And now the great name of Albuquerque is heard for the last time. Faithful to the cause of Don Enrique as he had been to that of Don Pedro, he met his former master, at his particular request, at the ancient town of Toro, lying in the open expanse of plains between Salamanca and Zamora, in order to endeavour to negotiate better terms for his new master.

Of what passed between Don Pedro and his great minister there is no record, but the sudden death of Albuquerque immediately after the interview is not without suspicion of foul play.

The southern district of Spain, within the bounds of Andalusia, extending from Seville to Cadiz, is still a mystery as in days of yore. Great open alluvial plains, utterly treeless, stretch into boundless perspectives, the home of the wild bull in its pristine ferocity. The Guadalquivir flows onwards in a torpid tide among canals and open trenches down to the sea, a most unpoetic river in all but the name. All is grey, misty, and desolate, a “no man’s land,” to which even the waves of the Mediterranean bring no delight, for the shallow beach sends back the water so far it barely covers the sandy shore.

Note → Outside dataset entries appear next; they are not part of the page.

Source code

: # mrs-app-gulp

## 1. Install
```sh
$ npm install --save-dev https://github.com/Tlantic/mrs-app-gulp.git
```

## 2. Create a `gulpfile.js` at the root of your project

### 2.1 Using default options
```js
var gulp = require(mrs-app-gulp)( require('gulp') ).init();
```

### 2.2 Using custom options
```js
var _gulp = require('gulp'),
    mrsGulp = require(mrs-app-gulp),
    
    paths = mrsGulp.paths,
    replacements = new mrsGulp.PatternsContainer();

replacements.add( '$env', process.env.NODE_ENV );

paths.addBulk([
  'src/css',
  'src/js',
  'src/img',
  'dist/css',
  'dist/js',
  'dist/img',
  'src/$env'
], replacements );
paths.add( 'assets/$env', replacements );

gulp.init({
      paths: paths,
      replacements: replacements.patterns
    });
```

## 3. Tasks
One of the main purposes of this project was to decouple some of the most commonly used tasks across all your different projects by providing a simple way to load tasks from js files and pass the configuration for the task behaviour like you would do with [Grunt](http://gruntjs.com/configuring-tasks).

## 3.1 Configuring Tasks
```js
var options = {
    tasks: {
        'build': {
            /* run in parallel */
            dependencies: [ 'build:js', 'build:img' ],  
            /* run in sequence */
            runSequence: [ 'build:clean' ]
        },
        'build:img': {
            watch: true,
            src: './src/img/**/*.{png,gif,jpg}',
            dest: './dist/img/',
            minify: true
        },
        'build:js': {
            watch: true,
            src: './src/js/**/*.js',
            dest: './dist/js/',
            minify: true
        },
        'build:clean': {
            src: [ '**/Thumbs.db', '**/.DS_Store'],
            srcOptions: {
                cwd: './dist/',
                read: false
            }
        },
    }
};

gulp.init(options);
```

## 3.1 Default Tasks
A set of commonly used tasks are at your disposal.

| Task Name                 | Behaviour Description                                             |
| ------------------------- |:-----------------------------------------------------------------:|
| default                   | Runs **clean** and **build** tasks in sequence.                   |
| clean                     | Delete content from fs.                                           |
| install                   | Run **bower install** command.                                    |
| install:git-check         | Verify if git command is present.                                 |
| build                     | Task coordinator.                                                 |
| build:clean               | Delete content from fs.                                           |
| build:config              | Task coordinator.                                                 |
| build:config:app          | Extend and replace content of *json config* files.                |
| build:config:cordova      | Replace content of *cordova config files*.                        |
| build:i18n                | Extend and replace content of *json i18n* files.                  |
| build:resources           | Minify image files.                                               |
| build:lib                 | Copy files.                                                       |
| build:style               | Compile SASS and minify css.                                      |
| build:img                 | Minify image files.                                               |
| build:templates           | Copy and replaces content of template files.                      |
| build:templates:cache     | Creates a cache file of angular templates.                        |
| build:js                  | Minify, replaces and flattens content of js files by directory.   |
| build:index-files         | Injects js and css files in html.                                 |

On these shores the old Continent of Europe seems to die out, to make place for the youthful splendour of Africa opposite, visible in the line of the picturesque Atlas range rising across the straits; old Europe worn out, and melting into the sea before the defiance of its stalwart rival.

Xeres de la Frontiera is the only town on this low marshy coast. The Xeres of that day—not famed for wine and commerce as in our time—was a small fortified place taken from the Moors, enclosed by walls; and precisely because the Xeres of that day was desolate and lonely, it was selected for the place of the queen’s imprisonment.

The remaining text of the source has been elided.